The problem with locks (2)

In Why locks suck? I stressed several issues with locks. Today, I will elaborate on their main issues, which is they do not compose. But I need to finish my list first, as I skipped performance related issues.

Locks hurt performance badly,

it is a universally known fact. But what is less known is how bad they hurt performance and why. The main mythos that locks are expensive because they are kernel objects and that user/kernel transition is expensive.

This argument still hold some truth, but the fact is that both Intel and AMD worked on improving this situation in their recent CPU lines, so now the transition cost (back and forth) is less than 300 cycles, same order of magnitude that access to non cached memory.

But the main reason that locks hurt performance, is that they simply stall a core, by triggering a context switch in case of contention, by trashing various CPU caches. Basically, a context switch is quite a catastrophic event from a performance point of view. Here is a complete list of what it may cost:

  • Kernel user transition (always)
  • Stacking and un-stacking of the core state: all registers to be stored for current context + restore for target context (always)
  • Loss of execution context (very likely, unless target context uses same code)
    • loss of branch prediction caches
    • flush of the execution pipeline
    • stack entries are lost from the cache
  • Loss of cache entries for recently accessed data (likely, unless switching to a similar context within the same process)
  • Loss of cache entries for recently accessed code(likely, unless switching to a similar context within the same process)
  • Loss of TLB entries (likely). As a reminder, TLB stands for Translation Look-aside Buffer; this used for address translation computation that is required to implement virtual memory. This happens if you switch to a different process.
  • Scheduling cost: you have to factor in the execution time to elect the new thread to be ran.

When you take all those into account, you realize that the actual latency cost of an execution context is a matter of thousands of cycles, far above the user/kernel transition cost.

They do not compose

I assume most of you had first hand experience with some ‘thread-safe’ framework. Therefore I can confidently state that I have yet to see a ‘thread friendly’ framework. Most of the thread safe framework relies on lock and offer you events or subscription mechanisms which are basically deadlock pitfalls.

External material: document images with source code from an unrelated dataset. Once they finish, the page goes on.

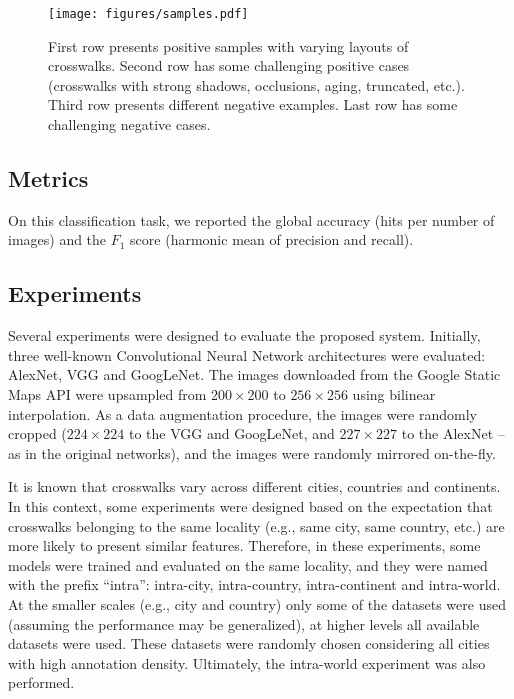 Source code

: \documentclass[journal]{IEEEtran}
\newcommand{\GoogleStaticMapsAPI}{Google Static Maps API\xspace}
\begin{document}
\begin{figure}
	\centering
	\texttt{[image: figures/samples.pdf]}
	\caption{First row presents positive samples with varying layouts of crosswalks. Second row has some challenging positive cases (crosswalks with strong shadows, occlusions, aging, truncated, etc.). Third row presents different negative examples. Last row has some challenging negative cases.}
	\label{fig:samples}
\end{figure}

\subsection{Metrics}
On this classification task, we reported the global accuracy (hits per number of images) and the $F_1$ score (harmonic mean of precision and recall).
\iffalse
\begin{gather}
	\text{ACC} = \frac{\mathrm{TP} + \mathrm{TN}}{\mathrm{P} + \mathrm{N}} \label{eq:accuracy} \\
	F_{1} = 2\cdot {\frac {\mathrm {precision} \cdot \mathrm {recall} }{\mathrm {precision} +\mathrm {recall} }} \label{eq:f1_score}
\end{gather}
where TP, TN, P and N means the number of True Positive, True Negative, Positive and Negative, respectively. Precision is defined by $\frac{\mathrm{TP}}{\mathrm{TP} + \mathrm{FP}}$ and recall by $\frac{\mathrm{TP}}{\mathrm{P}}$, where FP means False Positive.
\fi

\subsection{Experiments}

Several experiments were designed to evaluate the proposed system. Initially, three well-known Convolutional Neural Network architectures were evaluated: AlexNet, VGG and GoogLeNet. The images downloaded from the \GoogleStaticMapsAPI were upsampled from $200\times200$ to $256\times256$ using bilinear interpolation. As a data augmentation procedure, the images were randomly cropped ($224\times224$ to the VGG and GoogLeNet, and $227\times227$ to the AlexNet -- as in the original networks), and the images were randomly mirrored on-the-fly.

It is known that crosswalks vary across different cities, countries and continents. In this context, some experiments were designed based on the expectation that crosswalks belonging to the same locality (e.g., same city, same country, etc.) are more likely to present similar features. Therefore, in these experiments, some models were trained and evaluated on the same locality, and they were named with the prefix ``intra'': intra-city, intra-country, intra-continent and intra-world. At the smaller scales (e.g., city and country) only some of the datasets were used (assuming the performance may be generalized), at higher levels all available datasets were used. These datasets were randomly chosen considering all cities with high annotation density. Ultimately, the intra-world experiment was also performed.
\end{document}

You want to see a thread safe framework fail: try to unsubscribe while being notified on that very same subscription. At best, it will raise an exception, but it will probably simply deadlock.

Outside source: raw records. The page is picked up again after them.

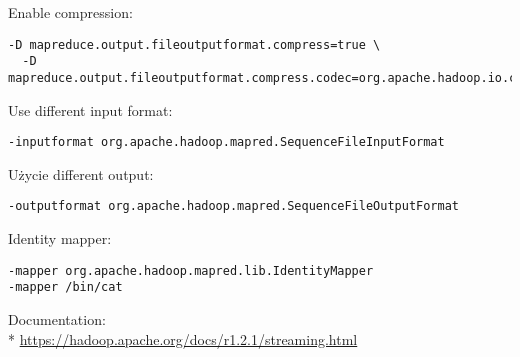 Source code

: \documentclass{article}
\begin{document}
Enable compression:
\begin{lstlisting}
-D mapreduce.output.fileoutputformat.compress=true \
  -D mapreduce.output.fileoutputformat.compress.codec=org.apache.hadoop.io.compress.GzipCodec
\end{lstlisting} 
Use different input format:
\begin{lstlisting}
-inputformat org.apache.hadoop.mapred.SequenceFileInputFormat
\end{lstlisting}
Użycie different output:
\begin{lstlisting}
-outputformat org.apache.hadoop.mapred.SequenceFileOutputFormat
\end{lstlisting}
Identity mapper:
\begin{lstlisting}
-mapper org.apache.hadoop.mapred.lib.IdentityMapper
-mapper /bin/cat
\end{lstlisting}

Documentation:
\\*
\url{https://hadoop.apache.org/docs/r1.2.1/streaming.html}
\end{document}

So why locks do not compose? Simply because you need to order them properly! And any significant chunk of code relies on some event/observer/inversion of control/interface implementation/virtual method overloads. We use those as extension points to alter and complete the behavior of existing objects.
And to develop those extensions, one need to be aware of the locks used by those classes. The bais situation is that the classes are not thread aware and use no locks, is typically called non thread safe. It can be a blessing, but it means you have to wrap them somehow. Why extra work?

Then you have the so called thread safe classes, that typically use ‘synchronized’ (in Java) or ‘lock’ ( in C#) extensively; you need to be careful when using their extension points. But the truth is, even if you are careful enougth, the next version of the library, or the next developer that maintains this codebase will probably encounter deadlocks, or even worse, race conditions.
I have been the initial ‘clever’ developer, I have also been the next and even the nth. I have made many, many mistakes, enough of those to be considered as an expert in the multithreading field.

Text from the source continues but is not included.